**** EXCERPTED RECORDS ****
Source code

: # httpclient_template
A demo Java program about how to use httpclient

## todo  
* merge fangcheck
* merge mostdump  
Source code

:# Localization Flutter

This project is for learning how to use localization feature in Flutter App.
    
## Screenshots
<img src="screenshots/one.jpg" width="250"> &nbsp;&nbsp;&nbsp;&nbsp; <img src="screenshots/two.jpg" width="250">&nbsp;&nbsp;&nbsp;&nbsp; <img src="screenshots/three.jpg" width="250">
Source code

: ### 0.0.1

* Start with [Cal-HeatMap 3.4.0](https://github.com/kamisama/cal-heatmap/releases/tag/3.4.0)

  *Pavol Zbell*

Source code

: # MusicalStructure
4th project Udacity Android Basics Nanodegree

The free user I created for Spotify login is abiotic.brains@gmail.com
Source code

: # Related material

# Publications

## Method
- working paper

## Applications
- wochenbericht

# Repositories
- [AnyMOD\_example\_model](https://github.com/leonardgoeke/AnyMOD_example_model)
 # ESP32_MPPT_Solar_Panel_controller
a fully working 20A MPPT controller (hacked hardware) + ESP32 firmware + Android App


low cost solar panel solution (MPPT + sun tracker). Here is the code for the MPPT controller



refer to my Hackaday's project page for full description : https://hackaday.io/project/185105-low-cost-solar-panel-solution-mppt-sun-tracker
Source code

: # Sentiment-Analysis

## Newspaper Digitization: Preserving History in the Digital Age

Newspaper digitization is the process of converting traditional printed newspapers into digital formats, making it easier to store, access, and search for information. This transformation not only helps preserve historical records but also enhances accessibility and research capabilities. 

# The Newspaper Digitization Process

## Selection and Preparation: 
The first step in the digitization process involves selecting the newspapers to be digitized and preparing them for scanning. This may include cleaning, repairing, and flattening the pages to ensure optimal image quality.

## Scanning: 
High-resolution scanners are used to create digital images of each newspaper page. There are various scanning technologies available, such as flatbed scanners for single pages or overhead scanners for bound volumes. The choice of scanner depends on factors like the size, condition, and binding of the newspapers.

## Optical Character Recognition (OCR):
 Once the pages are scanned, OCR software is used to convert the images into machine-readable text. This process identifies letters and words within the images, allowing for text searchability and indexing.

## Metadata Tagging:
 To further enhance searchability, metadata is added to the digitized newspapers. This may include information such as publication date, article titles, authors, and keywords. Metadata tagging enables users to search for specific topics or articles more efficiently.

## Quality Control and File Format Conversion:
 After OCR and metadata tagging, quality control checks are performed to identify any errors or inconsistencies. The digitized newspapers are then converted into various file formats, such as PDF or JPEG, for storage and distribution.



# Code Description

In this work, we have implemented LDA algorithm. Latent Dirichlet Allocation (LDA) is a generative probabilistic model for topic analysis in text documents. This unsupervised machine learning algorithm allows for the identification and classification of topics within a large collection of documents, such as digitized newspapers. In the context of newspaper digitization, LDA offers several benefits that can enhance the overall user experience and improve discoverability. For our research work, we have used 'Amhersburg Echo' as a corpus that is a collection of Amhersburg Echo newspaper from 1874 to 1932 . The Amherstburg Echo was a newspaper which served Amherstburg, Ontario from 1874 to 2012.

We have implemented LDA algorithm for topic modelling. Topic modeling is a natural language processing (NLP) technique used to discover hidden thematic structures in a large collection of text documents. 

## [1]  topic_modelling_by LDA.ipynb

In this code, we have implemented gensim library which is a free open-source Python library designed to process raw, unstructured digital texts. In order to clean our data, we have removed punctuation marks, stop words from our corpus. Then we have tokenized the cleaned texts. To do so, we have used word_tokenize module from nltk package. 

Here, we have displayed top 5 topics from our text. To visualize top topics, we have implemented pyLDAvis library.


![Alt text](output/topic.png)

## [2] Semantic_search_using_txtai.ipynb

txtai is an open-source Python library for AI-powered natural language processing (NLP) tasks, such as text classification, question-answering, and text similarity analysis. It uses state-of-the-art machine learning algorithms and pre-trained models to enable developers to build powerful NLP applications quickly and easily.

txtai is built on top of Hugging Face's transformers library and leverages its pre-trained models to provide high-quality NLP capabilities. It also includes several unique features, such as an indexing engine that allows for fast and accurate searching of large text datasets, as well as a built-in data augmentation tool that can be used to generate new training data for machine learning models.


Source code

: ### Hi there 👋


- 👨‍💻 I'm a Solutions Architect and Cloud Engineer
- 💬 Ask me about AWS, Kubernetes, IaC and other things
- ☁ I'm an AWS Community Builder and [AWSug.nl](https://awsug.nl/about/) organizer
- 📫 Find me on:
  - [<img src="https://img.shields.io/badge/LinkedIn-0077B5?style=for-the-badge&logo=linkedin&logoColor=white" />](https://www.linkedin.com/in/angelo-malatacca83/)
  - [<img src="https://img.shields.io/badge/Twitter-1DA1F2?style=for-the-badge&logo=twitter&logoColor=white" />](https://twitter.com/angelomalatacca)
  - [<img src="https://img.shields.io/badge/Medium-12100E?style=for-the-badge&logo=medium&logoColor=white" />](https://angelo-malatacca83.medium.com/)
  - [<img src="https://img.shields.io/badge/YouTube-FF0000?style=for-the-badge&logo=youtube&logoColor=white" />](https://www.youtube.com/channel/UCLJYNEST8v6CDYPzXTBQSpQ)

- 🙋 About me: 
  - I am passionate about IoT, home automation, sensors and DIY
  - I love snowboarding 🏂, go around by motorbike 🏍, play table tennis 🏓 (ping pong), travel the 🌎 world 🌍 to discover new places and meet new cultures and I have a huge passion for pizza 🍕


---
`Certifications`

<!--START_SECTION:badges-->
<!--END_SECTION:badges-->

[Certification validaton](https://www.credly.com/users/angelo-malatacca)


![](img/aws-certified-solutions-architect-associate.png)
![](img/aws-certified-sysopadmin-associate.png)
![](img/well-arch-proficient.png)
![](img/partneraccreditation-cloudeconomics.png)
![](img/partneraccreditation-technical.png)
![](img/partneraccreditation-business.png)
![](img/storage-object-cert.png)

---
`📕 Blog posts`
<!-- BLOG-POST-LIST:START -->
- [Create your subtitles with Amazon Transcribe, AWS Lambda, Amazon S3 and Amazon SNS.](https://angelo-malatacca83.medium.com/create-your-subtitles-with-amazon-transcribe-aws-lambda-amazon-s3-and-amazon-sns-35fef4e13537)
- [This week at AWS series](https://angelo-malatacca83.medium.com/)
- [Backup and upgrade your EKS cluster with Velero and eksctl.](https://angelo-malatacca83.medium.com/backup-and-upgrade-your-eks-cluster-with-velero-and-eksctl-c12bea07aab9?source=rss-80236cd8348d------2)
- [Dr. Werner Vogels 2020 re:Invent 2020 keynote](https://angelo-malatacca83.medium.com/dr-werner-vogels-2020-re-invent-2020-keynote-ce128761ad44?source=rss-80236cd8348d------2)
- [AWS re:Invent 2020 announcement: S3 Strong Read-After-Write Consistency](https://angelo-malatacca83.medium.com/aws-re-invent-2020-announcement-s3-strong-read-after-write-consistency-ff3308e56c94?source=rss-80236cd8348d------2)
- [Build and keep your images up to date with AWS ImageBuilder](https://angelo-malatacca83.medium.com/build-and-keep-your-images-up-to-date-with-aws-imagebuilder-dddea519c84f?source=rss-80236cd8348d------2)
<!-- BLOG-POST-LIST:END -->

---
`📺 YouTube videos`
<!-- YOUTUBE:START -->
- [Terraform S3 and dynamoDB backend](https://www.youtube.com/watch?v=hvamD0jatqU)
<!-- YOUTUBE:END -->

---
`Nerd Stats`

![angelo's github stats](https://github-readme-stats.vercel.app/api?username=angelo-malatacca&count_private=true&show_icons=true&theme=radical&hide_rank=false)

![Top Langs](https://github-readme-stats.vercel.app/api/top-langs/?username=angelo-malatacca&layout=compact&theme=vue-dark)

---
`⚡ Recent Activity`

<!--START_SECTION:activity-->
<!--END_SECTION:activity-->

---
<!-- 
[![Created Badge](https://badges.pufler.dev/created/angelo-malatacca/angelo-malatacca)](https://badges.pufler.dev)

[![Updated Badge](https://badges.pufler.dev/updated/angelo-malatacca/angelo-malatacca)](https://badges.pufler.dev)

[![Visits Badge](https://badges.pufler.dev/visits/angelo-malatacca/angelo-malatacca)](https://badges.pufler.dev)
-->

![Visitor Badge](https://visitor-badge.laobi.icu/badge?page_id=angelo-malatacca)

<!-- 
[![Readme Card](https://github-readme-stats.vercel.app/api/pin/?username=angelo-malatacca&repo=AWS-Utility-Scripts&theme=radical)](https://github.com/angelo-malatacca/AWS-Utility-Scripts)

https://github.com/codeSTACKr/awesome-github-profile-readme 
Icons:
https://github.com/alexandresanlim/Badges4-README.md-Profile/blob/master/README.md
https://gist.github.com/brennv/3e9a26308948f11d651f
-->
****
## WHAT TO DO
Tell how many lines above contain the word "information". Nothing but the number is needed.

## SOLUTION FOR THIS PROBLEM
2